An Explanatory Report for Ellie Goodchild

Dear Ms. Goodchild,

I must thank you for your openness and honest desire to properly resolve this important issue.

In order to give you some professional insight into this matter, from the point of view of managing wildlife in Africa, I would like to explain a few facts to you.

My name in Ron Thomson. I am an 82 year old retired game warden and university-trained Field Ecologist. I have a total of 62 years of hands-on experience in the field of national parks administration and wildlife management. I joined the Federal Department of National Parks and Wildlife Management (during the days of the Federation of Rhodesia and Nyasaland) in 1959, aged 20, and I have worked in this field consistently ever since). I now write books and magazine articles, and make YouTube presentations, on the subject of wildlife management for universities and the general public. I do a lot of public talking on the subject of my career. For some 20 years I was a member of the British Institute of Biology and a chartered biologist for the European Union.

I am the CEO of an NGO called “The True Green Alliance” the purpose of which is to educate the public in all matters pertaining to the environment and the proper and sustainable utilisation of wild natural resources. And I am currently a member of the EXCO Board of South Africa’s newly established Sustainable Use Coalition (SUCo).

During my long career, I carried out, extensively (for 24 years), the ‘management’ hunting of elephants, black rhinos (capture-hunting), buffaloes, lions and leopards, and a host of other big game animals. I have very extensive experience in the capture-and-translocation of all kinds of wild animals. For seven years I led the capture team that pioneered the capture of black rhinos in the Zambezi Valley. All these captured animals were used to restock new wildlife sanctuaries or those which had been depleted, for various reasons, during historical times; and/or to save them from poachers.

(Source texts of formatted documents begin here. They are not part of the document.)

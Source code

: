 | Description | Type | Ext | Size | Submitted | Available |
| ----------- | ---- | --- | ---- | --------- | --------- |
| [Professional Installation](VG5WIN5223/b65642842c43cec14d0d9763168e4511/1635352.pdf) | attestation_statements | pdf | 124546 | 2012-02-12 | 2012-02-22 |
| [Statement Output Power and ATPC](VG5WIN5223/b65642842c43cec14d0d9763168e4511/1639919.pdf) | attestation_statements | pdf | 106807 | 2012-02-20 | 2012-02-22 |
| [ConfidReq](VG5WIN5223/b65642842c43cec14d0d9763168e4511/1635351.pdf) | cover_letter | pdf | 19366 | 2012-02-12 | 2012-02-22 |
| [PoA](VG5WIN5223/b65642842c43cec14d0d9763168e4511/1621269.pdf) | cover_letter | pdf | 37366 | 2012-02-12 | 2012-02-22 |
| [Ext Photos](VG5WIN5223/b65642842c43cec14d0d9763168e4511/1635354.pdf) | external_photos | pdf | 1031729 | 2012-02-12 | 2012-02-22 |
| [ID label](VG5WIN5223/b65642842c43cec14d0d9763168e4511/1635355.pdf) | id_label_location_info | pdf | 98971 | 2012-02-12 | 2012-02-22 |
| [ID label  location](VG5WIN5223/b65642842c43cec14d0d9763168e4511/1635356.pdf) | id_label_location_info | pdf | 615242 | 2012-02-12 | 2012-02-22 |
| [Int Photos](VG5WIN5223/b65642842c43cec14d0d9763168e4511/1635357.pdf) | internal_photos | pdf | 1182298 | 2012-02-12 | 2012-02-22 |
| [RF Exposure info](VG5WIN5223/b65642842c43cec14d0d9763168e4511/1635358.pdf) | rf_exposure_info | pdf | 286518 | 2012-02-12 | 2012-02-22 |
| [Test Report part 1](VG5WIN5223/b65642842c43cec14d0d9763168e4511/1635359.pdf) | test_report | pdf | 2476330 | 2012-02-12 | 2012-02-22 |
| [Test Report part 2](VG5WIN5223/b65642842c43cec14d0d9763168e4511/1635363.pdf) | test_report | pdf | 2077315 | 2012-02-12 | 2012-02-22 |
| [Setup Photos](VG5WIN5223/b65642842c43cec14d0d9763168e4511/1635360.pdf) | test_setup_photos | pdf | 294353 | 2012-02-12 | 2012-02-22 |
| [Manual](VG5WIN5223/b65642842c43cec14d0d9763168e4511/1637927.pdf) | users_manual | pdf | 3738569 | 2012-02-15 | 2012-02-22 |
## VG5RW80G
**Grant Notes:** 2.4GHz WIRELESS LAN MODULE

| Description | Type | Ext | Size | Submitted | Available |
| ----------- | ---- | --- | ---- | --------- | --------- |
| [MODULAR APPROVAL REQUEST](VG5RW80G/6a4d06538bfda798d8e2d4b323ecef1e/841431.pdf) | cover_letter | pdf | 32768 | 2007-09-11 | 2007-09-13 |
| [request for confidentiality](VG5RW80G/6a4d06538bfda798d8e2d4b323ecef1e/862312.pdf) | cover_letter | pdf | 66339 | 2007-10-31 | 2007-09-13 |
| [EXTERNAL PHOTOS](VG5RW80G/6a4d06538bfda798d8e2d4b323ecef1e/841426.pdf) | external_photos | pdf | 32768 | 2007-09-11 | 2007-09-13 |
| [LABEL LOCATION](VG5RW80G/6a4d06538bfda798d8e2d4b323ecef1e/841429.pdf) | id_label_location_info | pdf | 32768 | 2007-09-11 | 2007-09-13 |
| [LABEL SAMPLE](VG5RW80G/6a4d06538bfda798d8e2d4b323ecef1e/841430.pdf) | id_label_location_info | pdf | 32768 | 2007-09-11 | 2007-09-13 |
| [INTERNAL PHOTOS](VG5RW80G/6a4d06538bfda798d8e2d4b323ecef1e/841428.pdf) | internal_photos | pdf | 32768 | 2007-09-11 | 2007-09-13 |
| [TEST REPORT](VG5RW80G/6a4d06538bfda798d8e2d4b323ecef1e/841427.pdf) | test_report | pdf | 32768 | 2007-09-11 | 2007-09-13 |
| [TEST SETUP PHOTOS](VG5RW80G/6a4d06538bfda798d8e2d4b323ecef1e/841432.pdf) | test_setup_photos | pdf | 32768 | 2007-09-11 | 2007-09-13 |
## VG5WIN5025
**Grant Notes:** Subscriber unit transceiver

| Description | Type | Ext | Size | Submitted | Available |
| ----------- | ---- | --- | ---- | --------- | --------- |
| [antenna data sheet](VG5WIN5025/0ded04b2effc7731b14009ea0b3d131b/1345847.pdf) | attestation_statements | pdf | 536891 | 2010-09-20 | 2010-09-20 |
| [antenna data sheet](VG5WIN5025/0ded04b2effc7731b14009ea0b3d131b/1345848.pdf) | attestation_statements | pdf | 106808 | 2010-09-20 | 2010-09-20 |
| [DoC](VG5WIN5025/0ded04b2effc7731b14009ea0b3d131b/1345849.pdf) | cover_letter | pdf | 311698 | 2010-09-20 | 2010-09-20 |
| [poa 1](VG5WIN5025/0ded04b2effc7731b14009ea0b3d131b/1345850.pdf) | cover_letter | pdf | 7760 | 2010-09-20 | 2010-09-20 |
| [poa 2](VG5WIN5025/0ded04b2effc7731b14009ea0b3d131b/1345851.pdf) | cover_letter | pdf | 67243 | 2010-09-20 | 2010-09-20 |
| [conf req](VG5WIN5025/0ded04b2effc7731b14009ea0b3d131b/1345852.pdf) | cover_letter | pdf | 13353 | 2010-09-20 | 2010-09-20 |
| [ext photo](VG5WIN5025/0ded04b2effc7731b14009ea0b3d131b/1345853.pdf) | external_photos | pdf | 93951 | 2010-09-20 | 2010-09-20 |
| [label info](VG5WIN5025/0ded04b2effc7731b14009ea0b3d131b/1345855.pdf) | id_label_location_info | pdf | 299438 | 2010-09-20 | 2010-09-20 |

‘Management hunting’ means the hunting of wild animals under instruction from the government department of National Parks and Wildlife Management. The animals I hunted were crop-raiders, stock-killers and man-eaters. I hunted others for veterinary disease-control reasons and yet others for essential ‘population reduction’ necessities. I have never purchased a hunting license in my life.  I have never hunted for so-called ‘trophies’. So I am NOT a ‘trophy hunter’. I do not hunt now. But I do have a huge volume of big game hunting experience. I am not, however, connected in any material way with the South African hunting fraternity.  So, I have no personal or vested interest in South Africa’s commercial wildlife industry – but it has my full support.

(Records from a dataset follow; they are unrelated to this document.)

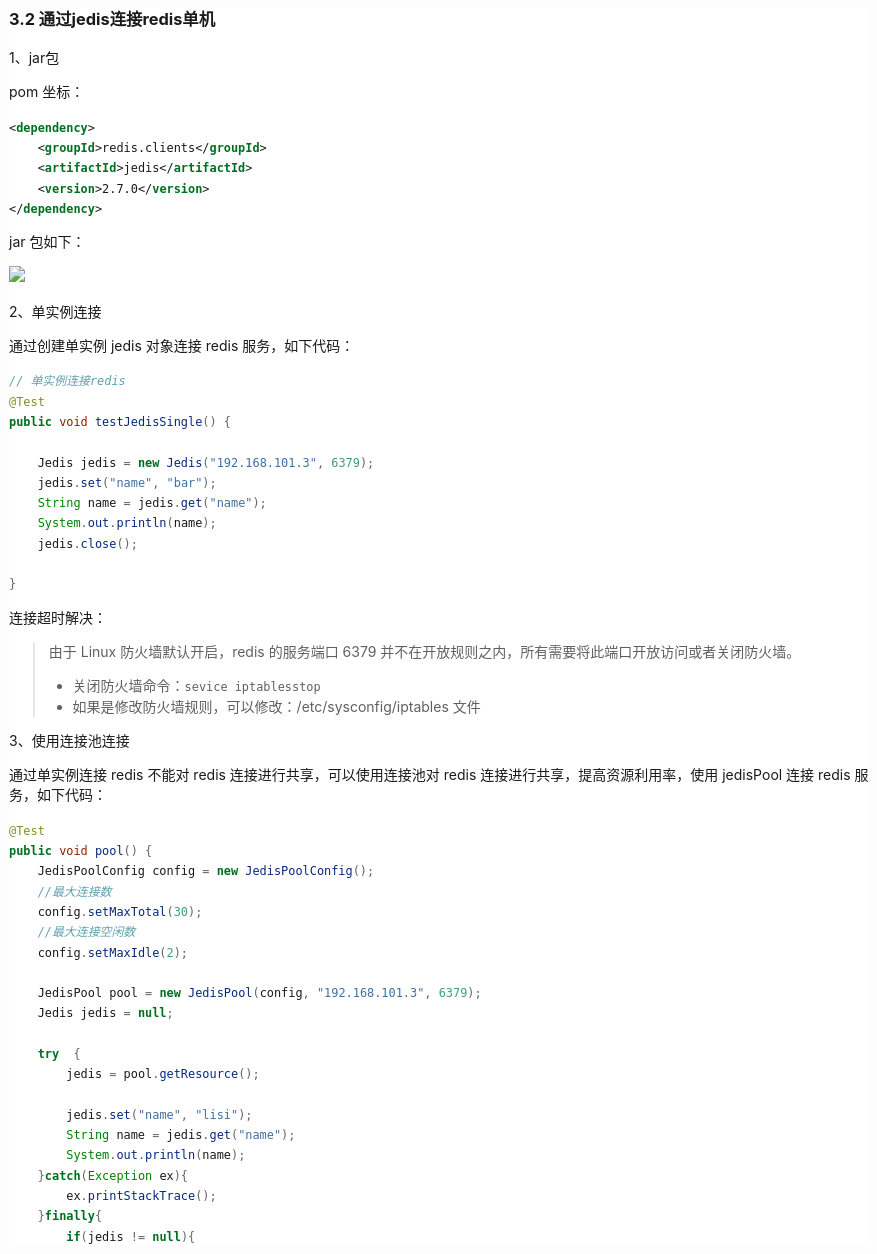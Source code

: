 ### 3.2 通过jedis连接redis单机

1、jar包

pom 坐标：

``` xml
<dependency>
    <groupId>redis.clients</groupId>
    <artifactId>jedis</artifactId>
    <version>2.7.0</version>
</dependency>
```

jar 包如下：

![](https://img-1256179949.cos.ap-shanghai.myqcloud.com/18-9-2-10962452.jpg)

2、单实例连接

通过创建单实例 jedis 对象连接 redis 服务，如下代码：

``` java
// 单实例连接redis
@Test
public void testJedisSingle() {

    Jedis jedis = new Jedis("192.168.101.3", 6379);
    jedis.set("name", "bar");
    String name = jedis.get("name");
    System.out.println(name);
    jedis.close();

}
```

连接超时解决：

> 由于 Linux 防火墙默认开启，redis 的服务端口 6379 并不在开放规则之内，所有需要将此端口开放访问或者关闭防火墙。
>
> - 关闭防火墙命令：`sevice iptablesstop`
> - 如果是修改防火墙规则，可以修改：/etc/sysconfig/iptables 文件

3、使用连接池连接

通过单实例连接 redis 不能对 redis 连接进行共享，可以使用连接池对 redis 连接进行共享，提高资源利用率，使用 jedisPool 连接 redis 服务，如下代码：

``` java
@Test
public void pool() {
    JedisPoolConfig config = new JedisPoolConfig();
    //最大连接数
    config.setMaxTotal(30);
    //最大连接空闲数
    config.setMaxIdle(2);

    JedisPool pool = new JedisPool(config, "192.168.101.3", 6379);
    Jedis jedis = null;

    try  {
        jedis = pool.getResource();

        jedis.set("name", "lisi");
        String name = jedis.get("name");
        System.out.println(name);
    }catch(Exception ex){
        ex.printStackTrace();
    }finally{
        if(jedis != null){
```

One of my esteemed past positions was that of Provincial Game Warden-in-charge of Hwange National Park in present-day Zimbabwe. Hwange is one of Africa’s most prestigious big-game national parks. I was also Director of the Bophuthatswana National Parks Board in South Africa.

I tell you all these things to impress upon you that my experience in the field of wildlife management is as genuine as it is vast. I must also emphasis that I don’t ‘make my living’ from hunting. Nevertheless, I understand the hunting ethos; and I support ethical hunting of all kinds. I believe hunting is a human instinct, and that it is an important part of man’s heritage. I tell you all these things because I want you understand that what I am about to tell you comes straight from my heart. There is NO ulterior motive in my opinions or the statements that I make.

Today, hunting is a management tool. It is vital to the well-being of Africa’s wildlife. I know that many people disagree with these opinions and they will disagree, also, with what I am about to add to those statements, too.  BUT… those people who disagree with me are died-in-the-wool anti-hunters and there is nothing that anybody can say, or do, to change their minds. Suffice it to say, however, that such people have no knowledge about, nor personal experience in, the vital management needs of Africa’s wild animals. They also have their own immutable agendas. And their purpose in doing what they do has nothing whatsoever to with the rights or wrongs of hunting, or the collection of animal hunting trophies. The animal rightists’ sole interests are about ‘making money’ out of their anti-hunting campaigns. NOTHING ELSE! Making money out of the gullible public is their entire purpose in life.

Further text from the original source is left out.